Data items
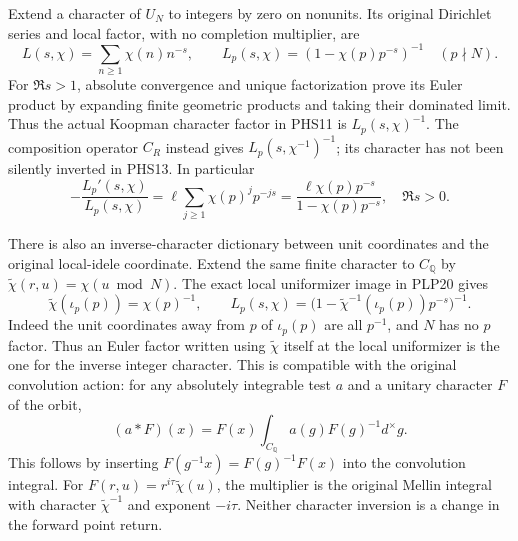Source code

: Extend a character of $U_N$ to integers by zero on nonunits.
Its original Dirichlet series and local factor, with no completion
multiplier, are
\begin{equation}\tag{PHS13}
 L(s,\chi)=\sum_{n\ge1}\chi(n)n^{-s},\qquad
 L_p(s,\chi)=(1-\chi(p)p^{-s})^{-1}\quad(p\nmid N).
\end{equation}
For $\Re s>1$, absolute convergence and unique factorization
prove its Euler product by expanding finite geometric products and
taking their dominated limit. Thus the actual Koopman character
factor in PHS11 is $L_p(s,\chi)^{-1}$. The composition operator
$C_R$ instead gives $L_p(s,\chi^{-1})^{-1}$; its character has
not been silently inverted in PHS13. In particular
\begin{equation}\tag{PHS14}
 -\frac{L_p'(s,\chi)}{L_p(s,\chi)}
       =\ell\sum_{j\ge1}\chi(p)^j p^{-js}
       =\frac{\ell\chi(p)p^{-s}}{1-\chi(p)p^{-s}},
 \quad\Re s>0.
\end{equation}

There is also an inverse-character dictionary between unit
coordinates and the original local-idele coordinate. Extend the
same finite character to $C_{\mathbb Q}$ by
$\widetilde\chi(r,u)=\chi(u\bmod N)$. The exact local uniformizer
image in PLP20 gives
\begin{equation}\tag{PHS14a}
 \widetilde\chi(\iota_p(p))=\chi(p)^{-1},\qquad
 L_p(s,\chi)=
 \bigl(1-\widetilde\chi^{-1}(\iota_p(p))p^{-s}\bigr)^{-1}.
\end{equation}
Indeed the unit coordinates away from $p$ of $\iota_p(p)$ are
all $p^{-1}$, and $N$ has no $p$ factor. Thus an Euler factor
written using $\widetilde\chi$ itself at the local uniformizer
is the one for the inverse integer character. This is compatible
with the original convolution action: for any absolutely integrable
test $a$ and a unitary character $F$ of the orbit,
\begin{equation}\tag{PHS14b}
 (a*F)(x)=F(x)\int_{C_{\mathbb Q}}a(g)F(g)^{-1}d^{\times}g.
\end{equation}
This follows by inserting $F(g^{-1}x)=F(g)^{-1}F(x)$ into the
convolution integral. For $F(r,u)=r^{i\tau}\widetilde\chi(u)$,
the multiplier is the original Mellin integral with character
$\widetilde\chi^{-1}$ and exponent $-i\tau$. Neither character
inversion is a change in the forward point return.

▶ **What you should do**: Filter the records above for the string "convolution" and copy each matching line.

▶ **Solution for this problem**:
with the original convolution action: for any absolutely integrable
convolution integral. For $F(r,u)=r^{i\tau}\widetilde\chi(u)$,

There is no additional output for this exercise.